▸ Stored data entries:
=== Begin Enclosure ===

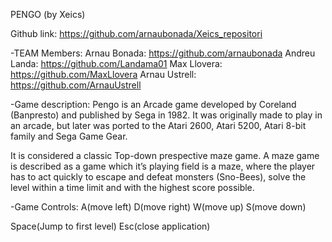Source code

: PENGO (by Xeics)

Github link: https://github.com/arnaubonada/Xeics_repositori

-TEAM Members:
Arnau Bonada: https://github.com/arnaubonada
Andreu Landa: https://github.com/Landama01
Max Llovera: https://github.com/MaxLlovera
Arnau Ustrell: https://github.com/ArnauUstrell



-Game description:
Pengo is an Arcade game developed by Coreland (Banpresto) and published 
by Sega in 1982. It was originally made to play in an arcade, but later 
was ported to the Atari 2600, Atari 5200, Atari 8-bit family and Sega Game Gear.

It is considered a classic Top-down prespective maze game. A maze game is described 
as a game which it’s playing field is a maze, where the player has to act quickly 
to escape and defeat monsters (Sno-Bees), solve the level within a time limit and 
with the highest score possible.

-Game Controls:
A(move left)
D(move right)
W(move up)
S(move down)

Space(Jump to first level)
Esc(close application)



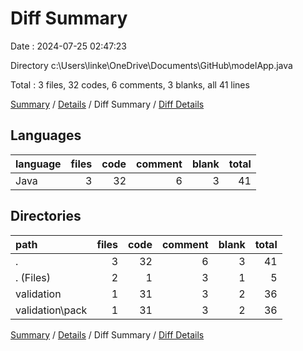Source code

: # Diff Summary

Date : 2024-07-25 02:47:23

Directory c:\\Users\\linke\\OneDrive\\Documents\\GitHub\\modelApp.java

Total : 3 files,  32 codes, 6 comments, 3 blanks, all 41 lines

[Summary](results.md) / [Details](details.md) / Diff Summary / [Diff Details](diff-details.md)

## Languages
| language | files | code | comment | blank | total |
| :--- | ---: | ---: | ---: | ---: | ---: |
| Java | 3 | 32 | 6 | 3 | 41 |

## Directories
| path | files | code | comment | blank | total |
| :--- | ---: | ---: | ---: | ---: | ---: |
| . | 3 | 32 | 6 | 3 | 41 |
| . (Files) | 2 | 1 | 3 | 1 | 5 |
| validation | 1 | 31 | 3 | 2 | 36 |
| validation\\pack | 1 | 31 | 3 | 2 | 36 |

[Summary](results.md) / [Details](details.md) / Diff Summary / [Diff Details](diff-details.md)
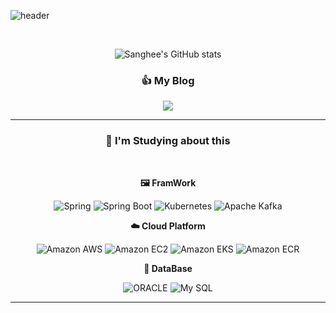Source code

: ![header](https://capsule-render.vercel.app/api?type=shark&color=auto&height=250&section=header&text=Sanghee's%20GitHub&fontSize=70)


<br>
<center>

![Sanghee's GitHub stats](https://github-readme-stats.vercel.app/api?username=sanghee0820&show_icons=true)

### 👍 My Blog
<a href="https://velog.io/@sanghee0820"><img src="https://img.shields.io/badge/velog-1DBF73?style=flat-square&logo=Vimeo&logoColor=white"/></a>

---
### 📖 I'm Studying about this
<br>

**🖼️ FramWork**

![Spring](https://img.shields.io/badge/Spring-6DB33F.svg?&style=flat&logo=Spring&logoColor=white)
![Spring Boot](https://img.shields.io/badge/Spring%20Boot-6DB33F.svg?&style=flat&logo=Spring%20Boot&logoColor=white)
![Kubernetes](https://img.shields.io/badge/kubernetes-326CE5.svg?&style=flat&logo=kubernetes&logoColor=white)
![Apache Kafka](https://img.shields.io/badge/Apache%20Kafka-231F20.svg?&style=flat&logo=apachekafka&logoColor=white)

**☁️ Cloud Platform**

![Amazon AWS](https://img.shields.io/badge/Amazon%20AWS-232F3E.svg?&style=flat&logo=amazonaws&logoColor=white)
![Amazon EC2](https://img.shields.io/badge/Amazon%20EC2-FF9900.svg?&style=flat&logo=amazonec2&logoColor=white)
![Amazon EKS](https://img.shields.io/badge/Amazon%20EKS-FF9900.svg?&style=flat&logo=amazoneks&logoColor=white)
![Amazon ECR](https://img.shields.io/badge/Amazon%20ECR-FF9900.svg?&style=flat&logo=amazoneks&logoColor=white)

**💾 DataBase**

![ORACLE](https://img.shields.io/badge/ORACLE-F80000.svg?&style=flat&logo=oracle&logoColor=white)
![My SQL](https://img.shields.io/badge/My%20SQL-4479A1.svg?&style=flat&logo=mysql&logoColor=white)

---
</center>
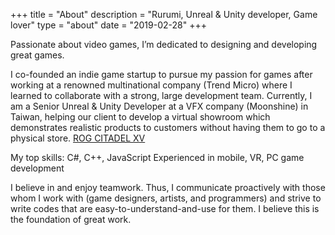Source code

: +++
title = "About"
description = "Rurumi, Unreal & Unity developer, Game lover"
type = "about"
date = "2019-02-28"
+++

Passionate about video games, I’m dedicated to designing and developing great games.

I co-founded an indie game startup to pursue my passion for games after working at a renowned multinational company (Trend Micro) where I learned to collaborate with a strong, large development team. Currently, I am a Senior Unreal & Unity Developer at a VFX company (Moonshine) in Taiwan, helping our client to develop a virtual showroom which demonstrates realistic products to customers without having them to go to a physical store. [ROG CITADEL XV](https://store.steampowered.com/app/1472250/ROG_CITADEL_XV/)

My top skills:
C#, C++, JavaScript
Experienced in mobile, VR, PC game development

I believe in and enjoy teamwork. Thus, I communicate proactively with those whom I work with (game designers, artists, and programmers) and strive to write codes that are easy-to-understand-and-use for them. I believe this is the foundation of great work.
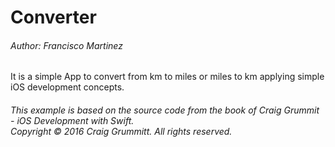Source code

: # Converter

###### Author: Francisco Martinez

It is a simple App to convert from km to miles or miles to km applying simple iOS development concepts.

###### *This example is based on the source code from the book of Craig Grummit - iOS Development with Swift.</br>Copyright © 2016 Craig Grummitt. All rights reserved.*
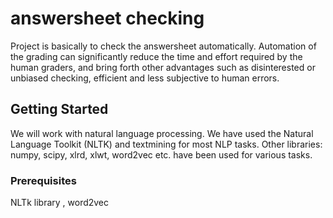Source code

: # answersheet checking
Project is basically to check the answersheet automatically. Automation of the grading can significantly reduce the time and effort required by the human graders, and bring forth other advantages such as disinterested or unbiased checking, efficient and less subjective to human errors. 

## Getting Started
We will work with natural language processing. We have used the Natural Language Toolkit (NLTK) and textmining for most NLP tasks. Other libraries: numpy, scipy, xlrd, xlwt, word2vec etc. have been used for various tasks.

### Prerequisites
NLTk library  , word2vec



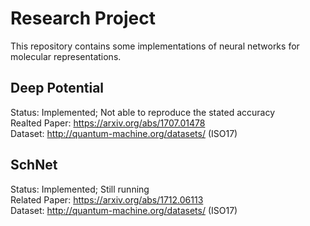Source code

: # Research Project
This repository contains some implementations of neural networks for molecular representations.
## Deep Potential
Status: Implemented; Not able to reproduce the stated accuracy  
Realted Paper: https://arxiv.org/abs/1707.01478  
Dataset: http://quantum-machine.org/datasets/ (ISO17)
## SchNet
Status: Implemented; Still running  
Related Paper: https://arxiv.org/abs/1712.06113  
Dataset: http://quantum-machine.org/datasets/ (ISO17)
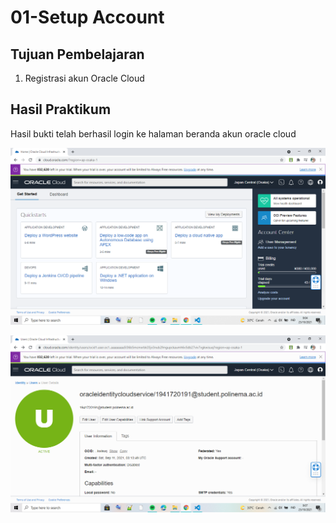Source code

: # 01-Setup Account #

## Tujuan Pembelajaran 
1. Registrasi akun Oracle Cloud

## Hasil Praktikum 
Hasil bukti telah berhasil login ke halaman beranda akun oracle cloud

![dashboard](img/dashboardOracle.jpg)

![akun](img/oracle_account.jpg)

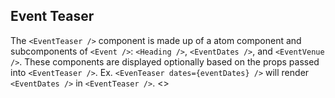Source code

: ## Event Teaser

The `<EventTeaser />` component is made up of a atom component and subcomponents of `<Event />`: `<Heading />`, `<EventDates />`, and `<EventVenue />`. These components are displayed optionally based on the props passed into `<EventTeaser />`. Ex. `<EvenTeaser dates={eventDates} />` will render `<EventDates />` in `<EventTeaser />`.
<>
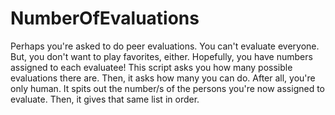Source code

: # NumberOfEvaluations
Perhaps you're asked to do peer evaluations. You can't evaluate everyone. But, you don't want to play favorites, either. 
Hopefully, you have numbers assigned to each evaluatee! 
This script asks you how many possible evaluations there are.
Then, it asks how many you can do. After all, you're only human. 
It spits out the number/s of the persons you're now assigned to evaluate.
Then, it gives that same list in order. 
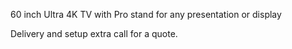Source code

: 60 inch Ultra 4K TV with Pro stand for any presentation or display

Delivery and setup extra call for a quote.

=== End Enclosure ===

▸ What you need to do: Could you write out the records again exactly, without any of their pictures?

▸ Completed task:
Source code

: PENGO (by Xeics)

Github link: https://github.com/arnaubonada/Xeics_repositori

-TEAM Members:
Arnau Bonada: https://github.com/arnaubonada
Andreu Landa: https://github.com/Landama01
Max Llovera: https://github.com/MaxLlovera
Arnau Ustrell: https://github.com/ArnauUstrell



-Game description:
Pengo is an Arcade game developed by Coreland (Banpresto) and published 
by Sega in 1982. It was originally made to play in an arcade, but later 
was ported to the Atari 2600, Atari 5200, Atari 8-bit family and Sega Game Gear.

It is considered a classic Top-down prespective maze game. A maze game is described 
as a game which it’s playing field is a maze, where the player has to act quickly 
to escape and defeat monsters (Sno-Bees), solve the level within a time limit and 
with the highest score possible.

-Game Controls:
A(move left)
D(move right)
W(move up)
S(move down)

Space(Jump to first level)
Esc(close application)



Source code

: # Diff Summary

Date : 2024-07-25 02:47:23

Directory c:\\Users\\linke\\OneDrive\\Documents\\GitHub\\modelApp.java

Total : 3 files,  32 codes, 6 comments, 3 blanks, all 41 lines

[Summary](results.md) / [Details](details.md) / Diff Summary / [Diff Details](diff-details.md)

## Languages
| language | files | code | comment | blank | total |
| :--- | ---: | ---: | ---: | ---: | ---: |
| Java | 3 | 32 | 6 | 3 | 41 |

## Directories
| path | files | code | comment | blank | total |
| :--- | ---: | ---: | ---: | ---: | ---: |
| . | 3 | 32 | 6 | 3 | 41 |
| . (Files) | 2 | 1 | 3 | 1 | 5 |
| validation | 1 | 31 | 3 | 2 | 36 |
| validation\\pack | 1 | 31 | 3 | 2 | 36 |

[Summary](results.md) / [Details](details.md) / Diff Summary / [Diff Details](diff-details.md)
Source code

: ![header](https://capsule-render.vercel.app/api?type=shark&color=auto&height=250&section=header&text=Sanghee's%20GitHub&fontSize=70)


<br>
<center>

![Sanghee's GitHub stats](https://github-readme-stats.vercel.app/api?username=sanghee0820&show_icons=true)

### 👍 My Blog
<a href="https://velog.io/@sanghee0820"><img src="https://img.shields.io/badge/velog-1DBF73?style=flat-square&logo=Vimeo&logoColor=white"/></a>

---
### 📖 I'm Studying about this
<br>

**🖼️ FramWork**

![Spring](https://img.shields.io/badge/Spring-6DB33F.svg?&style=flat&logo=Spring&logoColor=white)
![Spring Boot](https://img.shields.io/badge/Spring%20Boot-6DB33F.svg?&style=flat&logo=Spring%20Boot&logoColor=white)
![Kubernetes](https://img.shields.io/badge/kubernetes-326CE5.svg?&style=flat&logo=kubernetes&logoColor=white)
![Apache Kafka](https://img.shields.io/badge/Apache%20Kafka-231F20.svg?&style=flat&logo=apachekafka&logoColor=white)

**☁️ Cloud Platform**

![Amazon AWS](https://img.shields.io/badge/Amazon%20AWS-232F3E.svg?&style=flat&logo=amazonaws&logoColor=white)
![Amazon EC2](https://img.shields.io/badge/Amazon%20EC2-FF9900.svg?&style=flat&logo=amazonec2&logoColor=white)
![Amazon EKS](https://img.shields.io/badge/Amazon%20EKS-FF9900.svg?&style=flat&logo=amazoneks&logoColor=white)
![Amazon ECR](https://img.shields.io/badge/Amazon%20ECR-FF9900.svg?&style=flat&logo=amazoneks&logoColor=white)

**💾 DataBase**

![ORACLE](https://img.shields.io/badge/ORACLE-F80000.svg?&style=flat&logo=oracle&logoColor=white)
![My SQL](https://img.shields.io/badge/My%20SQL-4479A1.svg?&style=flat&logo=mysql&logoColor=white)

---
</center>
Source code

: +++
title = "About"
description = "Rurumi, Unreal & Unity developer, Game lover"
type = "about"
date = "2019-02-28"
+++

Passionate about video games, I’m dedicated to designing and developing great games.

I co-founded an indie game startup to pursue my passion for games after working at a renowned multinational company (Trend Micro) where I learned to collaborate with a strong, large development team. Currently, I am a Senior Unreal & Unity Developer at a VFX company (Moonshine) in Taiwan, helping our client to develop a virtual showroom which demonstrates realistic products to customers without having them to go to a physical store. [ROG CITADEL XV](https://store.steampowered.com/app/1472250/ROG_CITADEL_XV/)

My top skills:
C#, C++, JavaScript
Experienced in mobile, VR, PC game development

I believe in and enjoy teamwork. Thus, I communicate proactively with those whom I work with (game designers, artists, and programmers) and strive to write codes that are easy-to-understand-and-use for them. I believe this is the foundation of great work.
Source code

: # Converter

###### Author: Francisco Martinez

It is a simple App to convert from km to miles or miles to km applying simple iOS development concepts.

###### *This example is based on the source code from the book of Craig Grummit - iOS Development with Swift.</br>Copyright © 2016 Craig Grummitt. All rights reserved.*
Source code

: # answersheet checking
Project is basically to check the answersheet automatically. Automation of the grading can significantly reduce the time and effort required by the human graders, and bring forth other advantages such as disinterested or unbiased checking, efficient and less subjective to human errors. 

## Getting Started
We will work with natural language processing. We have used the Natural Language Toolkit (NLTK) and textmining for most NLP tasks. Other libraries: numpy, scipy, xlrd, xlwt, word2vec etc. have been used for various tasks.

### Prerequisites
NLTk library  , word2vec



Source code

: # Research Project
This repository contains some implementations of neural networks for molecular representations.
## Deep Potential
Status: Implemented; Not able to reproduce the stated accuracy  
Realted Paper: https://arxiv.org/abs/1707.01478  
Dataset: http://quantum-machine.org/datasets/ (ISO17)
## SchNet
Status: Implemented; Still running  
Related Paper: https://arxiv.org/abs/1712.06113  
Dataset: http://quantum-machine.org/datasets/ (ISO17)
Source code

: # 01-Setup Account #

## Tujuan Pembelajaran 
1. Registrasi akun Oracle Cloud

## Hasil Praktikum 
Hasil bukti telah berhasil login ke halaman beranda akun oracle cloud

![dashboard](img/dashboardOracle.jpg)

![akun](img/oracle_account.jpg)

Source code

: ## Event Teaser

The `<EventTeaser />` component is made up of a atom component and subcomponents of `<Event />`: `<Heading />`, `<EventDates />`, and `<EventVenue />`. These components are displayed optionally based on the props passed into `<EventTeaser />`. Ex. `<EvenTeaser dates={eventDates} />` will render `<EventDates />` in `<EventTeaser />`.
<>
Source code

: # NumberOfEvaluations
Perhaps you're asked to do peer evaluations. You can't evaluate everyone. But, you don't want to play favorites, either. 
Hopefully, you have numbers assigned to each evaluatee! 
This script asks you how many possible evaluations there are.
Then, it asks how many you can do. After all, you're only human. 
It spits out the number/s of the persons you're now assigned to evaluate.
Then, it gives that same list in order. 
Source code

: 60 inch Ultra 4K TV with Pro stand for any presentation or display

Delivery and setup extra call for a quote.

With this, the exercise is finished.